◆ Exercise details: Working through the lines below, return each one that holds "followers".

*** Entries provided Section Begins ***

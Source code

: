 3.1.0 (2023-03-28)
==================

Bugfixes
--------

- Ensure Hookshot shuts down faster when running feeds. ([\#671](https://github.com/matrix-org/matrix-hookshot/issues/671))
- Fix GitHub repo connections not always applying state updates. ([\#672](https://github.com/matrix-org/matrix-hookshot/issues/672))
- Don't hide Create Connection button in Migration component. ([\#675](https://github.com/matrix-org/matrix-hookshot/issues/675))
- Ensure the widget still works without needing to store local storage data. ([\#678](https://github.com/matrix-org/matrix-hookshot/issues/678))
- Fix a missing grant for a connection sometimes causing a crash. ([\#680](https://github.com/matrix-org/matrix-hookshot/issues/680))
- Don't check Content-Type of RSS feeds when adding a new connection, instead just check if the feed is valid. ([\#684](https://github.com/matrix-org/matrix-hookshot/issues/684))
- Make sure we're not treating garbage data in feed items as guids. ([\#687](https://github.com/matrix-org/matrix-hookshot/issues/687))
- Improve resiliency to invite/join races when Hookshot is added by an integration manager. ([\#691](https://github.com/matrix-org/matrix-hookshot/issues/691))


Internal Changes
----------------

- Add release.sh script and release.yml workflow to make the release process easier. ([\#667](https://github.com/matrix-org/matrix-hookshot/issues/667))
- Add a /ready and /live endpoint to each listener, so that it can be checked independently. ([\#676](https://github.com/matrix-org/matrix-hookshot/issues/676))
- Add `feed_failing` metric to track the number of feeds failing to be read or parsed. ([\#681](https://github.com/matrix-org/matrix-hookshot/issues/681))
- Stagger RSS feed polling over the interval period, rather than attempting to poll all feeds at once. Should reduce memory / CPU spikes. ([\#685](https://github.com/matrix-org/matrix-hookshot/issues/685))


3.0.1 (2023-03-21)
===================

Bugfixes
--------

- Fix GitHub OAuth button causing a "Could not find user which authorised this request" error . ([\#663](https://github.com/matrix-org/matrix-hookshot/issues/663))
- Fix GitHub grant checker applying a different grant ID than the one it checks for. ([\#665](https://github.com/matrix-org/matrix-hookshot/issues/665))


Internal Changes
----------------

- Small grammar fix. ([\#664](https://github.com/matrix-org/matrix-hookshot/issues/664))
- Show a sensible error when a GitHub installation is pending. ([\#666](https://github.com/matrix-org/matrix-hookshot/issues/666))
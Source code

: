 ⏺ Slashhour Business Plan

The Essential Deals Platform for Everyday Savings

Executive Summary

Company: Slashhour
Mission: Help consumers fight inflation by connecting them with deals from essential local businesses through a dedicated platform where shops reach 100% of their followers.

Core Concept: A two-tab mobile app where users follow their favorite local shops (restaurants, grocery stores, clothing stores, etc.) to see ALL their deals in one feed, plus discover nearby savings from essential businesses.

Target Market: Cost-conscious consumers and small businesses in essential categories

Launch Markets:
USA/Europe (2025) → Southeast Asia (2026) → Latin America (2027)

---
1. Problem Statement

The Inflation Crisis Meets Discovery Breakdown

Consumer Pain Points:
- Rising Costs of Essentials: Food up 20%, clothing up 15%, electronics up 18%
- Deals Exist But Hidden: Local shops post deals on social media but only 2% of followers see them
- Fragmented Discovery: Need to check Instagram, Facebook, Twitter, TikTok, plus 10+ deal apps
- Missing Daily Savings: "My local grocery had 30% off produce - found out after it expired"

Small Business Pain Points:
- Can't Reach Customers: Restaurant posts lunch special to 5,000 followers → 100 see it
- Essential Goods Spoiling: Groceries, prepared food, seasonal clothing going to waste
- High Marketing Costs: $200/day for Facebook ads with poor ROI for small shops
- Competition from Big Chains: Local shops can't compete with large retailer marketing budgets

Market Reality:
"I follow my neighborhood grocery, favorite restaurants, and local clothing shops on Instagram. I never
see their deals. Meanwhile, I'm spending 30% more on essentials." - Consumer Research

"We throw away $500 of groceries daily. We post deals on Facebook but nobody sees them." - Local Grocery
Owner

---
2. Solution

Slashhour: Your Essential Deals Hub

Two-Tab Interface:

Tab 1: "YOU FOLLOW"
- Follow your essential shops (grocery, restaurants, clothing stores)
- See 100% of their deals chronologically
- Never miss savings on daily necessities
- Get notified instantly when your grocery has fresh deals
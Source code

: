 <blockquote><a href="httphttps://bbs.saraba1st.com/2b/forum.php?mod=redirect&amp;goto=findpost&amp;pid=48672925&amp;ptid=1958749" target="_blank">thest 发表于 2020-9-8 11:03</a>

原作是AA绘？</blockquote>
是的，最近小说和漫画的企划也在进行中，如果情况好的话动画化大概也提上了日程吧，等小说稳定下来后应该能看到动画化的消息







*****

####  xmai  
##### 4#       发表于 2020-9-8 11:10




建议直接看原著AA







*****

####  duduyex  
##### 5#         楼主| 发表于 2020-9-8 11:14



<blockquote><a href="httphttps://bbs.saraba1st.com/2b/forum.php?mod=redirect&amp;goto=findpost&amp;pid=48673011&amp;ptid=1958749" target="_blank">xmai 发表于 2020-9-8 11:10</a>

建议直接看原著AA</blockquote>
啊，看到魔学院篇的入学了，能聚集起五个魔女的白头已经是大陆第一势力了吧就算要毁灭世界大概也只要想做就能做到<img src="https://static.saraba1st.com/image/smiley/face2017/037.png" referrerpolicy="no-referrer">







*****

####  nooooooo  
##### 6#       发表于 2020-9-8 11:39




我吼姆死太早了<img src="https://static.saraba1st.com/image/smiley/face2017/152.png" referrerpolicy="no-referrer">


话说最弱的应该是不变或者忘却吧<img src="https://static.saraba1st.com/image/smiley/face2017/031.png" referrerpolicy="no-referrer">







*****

*** Entries provided Section Ends ***

◆ Answer:
Mission: Help consumers fight inflation by connecting them with deals from essential local businesses through a dedicated platform where shops reach 100% of their followers.
- Deals Exist But Hidden: Local shops post deals on social media but only 2% of followers see them
- Can't Reach Customers: Restaurant posts lunch special to 5,000 followers → 100 see it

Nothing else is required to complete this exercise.